TASK REQUIREMENTS
Within the records below, find the line containing "kan till exempel". Reproduce it and each line after it exactly, and nothing else.

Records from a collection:
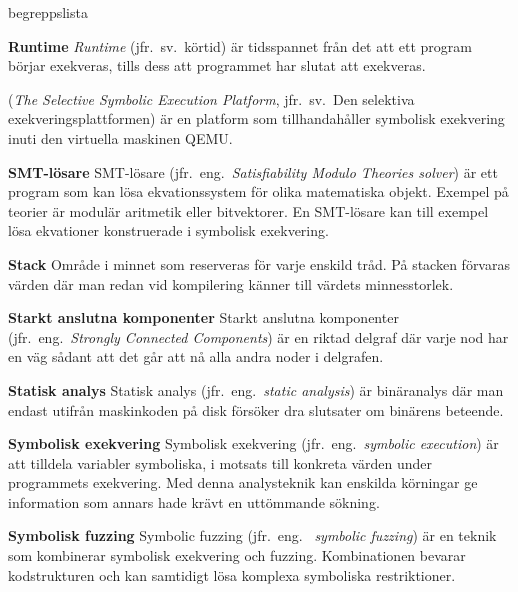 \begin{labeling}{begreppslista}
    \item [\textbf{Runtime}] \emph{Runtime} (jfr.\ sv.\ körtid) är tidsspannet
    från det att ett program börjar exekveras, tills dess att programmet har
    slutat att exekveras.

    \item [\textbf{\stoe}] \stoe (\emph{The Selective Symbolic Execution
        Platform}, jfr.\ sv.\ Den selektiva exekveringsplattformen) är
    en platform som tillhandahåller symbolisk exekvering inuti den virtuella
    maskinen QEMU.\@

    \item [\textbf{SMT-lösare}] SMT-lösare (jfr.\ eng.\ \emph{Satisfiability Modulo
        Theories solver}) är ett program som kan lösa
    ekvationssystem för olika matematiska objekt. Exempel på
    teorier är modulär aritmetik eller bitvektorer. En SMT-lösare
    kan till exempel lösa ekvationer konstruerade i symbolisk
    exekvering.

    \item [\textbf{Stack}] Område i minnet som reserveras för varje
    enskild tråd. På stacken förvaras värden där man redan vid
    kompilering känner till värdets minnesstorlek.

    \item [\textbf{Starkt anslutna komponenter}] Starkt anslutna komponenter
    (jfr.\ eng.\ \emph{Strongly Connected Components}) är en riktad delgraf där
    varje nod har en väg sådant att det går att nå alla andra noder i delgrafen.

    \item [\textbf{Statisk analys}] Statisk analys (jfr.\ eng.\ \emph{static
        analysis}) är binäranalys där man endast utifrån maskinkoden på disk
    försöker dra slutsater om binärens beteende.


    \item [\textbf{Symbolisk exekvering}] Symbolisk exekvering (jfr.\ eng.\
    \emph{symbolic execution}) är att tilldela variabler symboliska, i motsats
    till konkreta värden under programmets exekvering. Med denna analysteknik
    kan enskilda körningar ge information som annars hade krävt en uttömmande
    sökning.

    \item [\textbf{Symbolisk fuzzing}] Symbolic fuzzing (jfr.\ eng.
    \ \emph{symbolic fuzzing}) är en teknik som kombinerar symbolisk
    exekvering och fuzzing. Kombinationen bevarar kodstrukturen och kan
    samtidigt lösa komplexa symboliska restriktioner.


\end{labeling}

TASK ANSWER
    kan till exempel lösa ekvationer konstruerade i symbolisk
    exekvering.

    \item [\textbf{Stack}] Område i minnet som reserveras för varje
    enskild tråd. På stacken förvaras värden där man redan vid
    kompilering känner till värdets minnesstorlek.

    \item [\textbf{Starkt anslutna komponenter}] Starkt anslutna komponenter
    (jfr.\ eng.\ \emph{Strongly Connected Components}) är en riktad delgraf där
    varje nod har en väg sådant att det går att nå alla andra noder i delgrafen.

    \item [\textbf{Statisk analys}] Statisk analys (jfr.\ eng.\ \emph{static
        analysis}) är binäranalys där man endast utifrån maskinkoden på disk
    försöker dra slutsater om binärens beteende.


    \item [\textbf{Symbolisk exekvering}] Symbolisk exekvering (jfr.\ eng.\
    \emph{symbolic execution}) är att tilldela variabler symboliska, i motsats
    till konkreta värden under programmets exekvering. Med denna analysteknik
    kan enskilda körningar ge information som annars hade krävt en uttömmande
    sökning.

    \item [\textbf{Symbolisk fuzzing}] Symbolic fuzzing (jfr.\ eng.
    \ \emph{symbolic fuzzing}) är en teknik som kombinerar symbolisk
    exekvering och fuzzing. Kombinationen bevarar kodstrukturen och kan
    samtidigt lösa komplexa symboliska restriktioner.


\end{labeling}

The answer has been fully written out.